Write out all of the records, keeping each one exactly as written.

--------------------

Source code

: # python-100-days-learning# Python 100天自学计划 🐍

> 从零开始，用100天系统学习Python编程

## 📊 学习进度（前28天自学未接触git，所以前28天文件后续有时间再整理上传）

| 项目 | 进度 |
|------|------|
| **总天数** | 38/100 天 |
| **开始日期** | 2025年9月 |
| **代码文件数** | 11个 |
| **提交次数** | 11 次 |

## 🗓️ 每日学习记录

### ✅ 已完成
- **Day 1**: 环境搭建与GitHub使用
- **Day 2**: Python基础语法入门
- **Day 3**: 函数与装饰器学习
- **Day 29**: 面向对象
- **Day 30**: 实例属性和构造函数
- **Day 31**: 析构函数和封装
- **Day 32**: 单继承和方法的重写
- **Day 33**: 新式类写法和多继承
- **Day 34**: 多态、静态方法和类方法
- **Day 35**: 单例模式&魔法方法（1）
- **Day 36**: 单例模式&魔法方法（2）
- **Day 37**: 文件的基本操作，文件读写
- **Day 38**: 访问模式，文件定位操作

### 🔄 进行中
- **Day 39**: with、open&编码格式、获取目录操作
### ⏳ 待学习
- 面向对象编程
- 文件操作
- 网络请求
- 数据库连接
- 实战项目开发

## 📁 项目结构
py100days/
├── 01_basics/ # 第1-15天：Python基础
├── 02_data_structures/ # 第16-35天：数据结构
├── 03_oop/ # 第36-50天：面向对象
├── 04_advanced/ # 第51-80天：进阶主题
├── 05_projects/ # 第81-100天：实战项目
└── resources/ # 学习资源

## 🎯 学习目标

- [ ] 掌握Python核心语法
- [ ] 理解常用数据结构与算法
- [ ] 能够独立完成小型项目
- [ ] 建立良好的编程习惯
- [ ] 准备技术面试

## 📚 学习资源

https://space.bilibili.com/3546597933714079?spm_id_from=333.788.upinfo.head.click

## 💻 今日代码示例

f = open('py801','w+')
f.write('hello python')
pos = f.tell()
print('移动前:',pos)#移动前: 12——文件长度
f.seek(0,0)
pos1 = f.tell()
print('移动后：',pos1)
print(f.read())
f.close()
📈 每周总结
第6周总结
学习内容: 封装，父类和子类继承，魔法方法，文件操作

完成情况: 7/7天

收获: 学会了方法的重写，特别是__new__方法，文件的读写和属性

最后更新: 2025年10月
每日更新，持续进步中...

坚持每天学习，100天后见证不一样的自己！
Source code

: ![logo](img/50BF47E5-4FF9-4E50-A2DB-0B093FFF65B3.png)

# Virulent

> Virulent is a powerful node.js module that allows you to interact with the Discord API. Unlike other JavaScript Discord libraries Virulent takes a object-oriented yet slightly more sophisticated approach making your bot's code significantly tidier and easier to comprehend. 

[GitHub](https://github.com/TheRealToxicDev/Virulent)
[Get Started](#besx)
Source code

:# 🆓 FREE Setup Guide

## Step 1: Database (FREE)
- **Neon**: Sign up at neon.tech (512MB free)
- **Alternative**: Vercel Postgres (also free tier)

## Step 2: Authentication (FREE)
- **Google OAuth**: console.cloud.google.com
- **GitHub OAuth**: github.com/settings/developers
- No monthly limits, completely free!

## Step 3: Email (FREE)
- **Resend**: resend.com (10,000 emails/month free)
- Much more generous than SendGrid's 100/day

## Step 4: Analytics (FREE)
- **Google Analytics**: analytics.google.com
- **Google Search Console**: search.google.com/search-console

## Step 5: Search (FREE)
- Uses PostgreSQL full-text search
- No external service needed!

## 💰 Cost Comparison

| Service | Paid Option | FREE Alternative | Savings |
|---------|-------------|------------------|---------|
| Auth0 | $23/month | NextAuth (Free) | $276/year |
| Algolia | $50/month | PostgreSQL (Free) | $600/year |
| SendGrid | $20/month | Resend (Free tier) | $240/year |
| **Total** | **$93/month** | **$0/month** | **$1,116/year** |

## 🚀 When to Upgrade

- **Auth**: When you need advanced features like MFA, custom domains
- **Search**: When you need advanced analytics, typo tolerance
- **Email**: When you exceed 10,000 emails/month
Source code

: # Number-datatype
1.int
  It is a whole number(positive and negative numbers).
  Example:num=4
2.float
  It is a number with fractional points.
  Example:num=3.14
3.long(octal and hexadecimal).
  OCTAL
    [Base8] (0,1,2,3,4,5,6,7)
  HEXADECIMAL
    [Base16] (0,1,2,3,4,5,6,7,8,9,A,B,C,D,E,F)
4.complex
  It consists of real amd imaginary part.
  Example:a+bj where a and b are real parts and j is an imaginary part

--------------------

Solution for this problem
Source code

: # python-100-days-learning# Python 100天自学计划 🐍

> 从零开始，用100天系统学习Python编程

## 📊 学习进度（前28天自学未接触git，所以前28天文件后续有时间再整理上传）

| 项目 | 进度 |
|------|------|
| **总天数** | 38/100 天 |
| **开始日期** | 2025年9月 |
| **代码文件数** | 11个 |
| **提交次数** | 11 次 |

## 🗓️ 每日学习记录

### ✅ 已完成
- **Day 1**: 环境搭建与GitHub使用
- **Day 2**: Python基础语法入门
- **Day 3**: 函数与装饰器学习
- **Day 29**: 面向对象
- **Day 30**: 实例属性和构造函数
- **Day 31**: 析构函数和封装
- **Day 32**: 单继承和方法的重写
- **Day 33**: 新式类写法和多继承
- **Day 34**: 多态、静态方法和类方法
- **Day 35**: 单例模式&魔法方法（1）
- **Day 36**: 单例模式&魔法方法（2）
- **Day 37**: 文件的基本操作，文件读写
- **Day 38**: 访问模式，文件定位操作

### 🔄 进行中
- **Day 39**: with、open&编码格式、获取目录操作
### ⏳ 待学习
- 面向对象编程
- 文件操作
- 网络请求
- 数据库连接
- 实战项目开发

## 📁 项目结构
py100days/
├── 01_basics/ # 第1-15天：Python基础
├── 02_data_structures/ # 第16-35天：数据结构
├── 03_oop/ # 第36-50天：面向对象
├── 04_advanced/ # 第51-80天：进阶主题
├── 05_projects/ # 第81-100天：实战项目
└── resources/ # 学习资源

## 🎯 学习目标

- [ ] 掌握Python核心语法
- [ ] 理解常用数据结构与算法
- [ ] 能够独立完成小型项目
- [ ] 建立良好的编程习惯
- [ ] 准备技术面试

## 📚 学习资源

https://space.bilibili.com/3546597933714079?spm_id_from=333.788.upinfo.head.click

## 💻 今日代码示例

f = open('py801','w+')
f.write('hello python')
pos = f.tell()
print('移动前:',pos)#移动前: 12——文件长度
f.seek(0,0)
pos1 = f.tell()
print('移动后：',pos1)
print(f.read())
f.close()
📈 每周总结
第6周总结
学习内容: 封装，父类和子类继承，魔法方法，文件操作

完成情况: 7/7天

收获: 学会了方法的重写，特别是__new__方法，文件的读写和属性

最后更新: 2025年10月
每日更新，持续进步中...

坚持每天学习，100天后见证不一样的自己！
Source code

: ![logo](img/50BF47E5-4FF9-4E50-A2DB-0B093FFF65B3.png)

# Virulent

> Virulent is a powerful node.js module that allows you to interact with the Discord API. Unlike other JavaScript Discord libraries Virulent takes a object-oriented yet slightly more sophisticated approach making your bot's code significantly tidier and easier to comprehend. 

[GitHub](https://github.com/TheRealToxicDev/Virulent)
[Get Started](#besx)
Source code

:# 🆓 FREE Setup Guide

## Step 1: Database (FREE)
- **Neon**: Sign up at neon.tech (512MB free)
- **Alternative**: Vercel Postgres (also free tier)

## Step 2: Authentication (FREE)
- **Google OAuth**: console.cloud.google.com
- **GitHub OAuth**: github.com/settings/developers
- No monthly limits, completely free!

## Step 3: Email (FREE)
- **Resend**: resend.com (10,000 emails/month free)
- Much more generous than SendGrid's 100/day

## Step 4: Analytics (FREE)
- **Google Analytics**: analytics.google.com
- **Google Search Console**: search.google.com/search-console

## Step 5: Search (FREE)
- Uses PostgreSQL full-text search
- No external service needed!

## 💰 Cost Comparison

| Service | Paid Option | FREE Alternative | Savings |
|---------|-------------|------------------|---------|
| Auth0 | $23/month | NextAuth (Free) | $276/year |
| Algolia | $50/month | PostgreSQL (Free) | $600/year |
| SendGrid | $20/month | Resend (Free tier) | $240/year |
| **Total** | **$93/month** | **$0/month** | **$1,116/year** |

## 🚀 When to Upgrade

- **Auth**: When you need advanced features like MFA, custom domains
- **Search**: When you need advanced analytics, typo tolerance
- **Email**: When you exceed 10,000 emails/month
Source code

: # Number-datatype
1.int
  It is a whole number(positive and negative numbers).
  Example:num=4
2.float
  It is a number with fractional points.
  Example:num=3.14
3.long(octal and hexadecimal).
  OCTAL
    [Base8] (0,1,2,3,4,5,6,7)
  HEXADECIMAL
    [Base16] (0,1,2,3,4,5,6,7,8,9,A,B,C,D,E,F)
4.complex
  It consists of real amd imaginary part.
  Example:a+bj where a and b are real parts and j is an imaginary part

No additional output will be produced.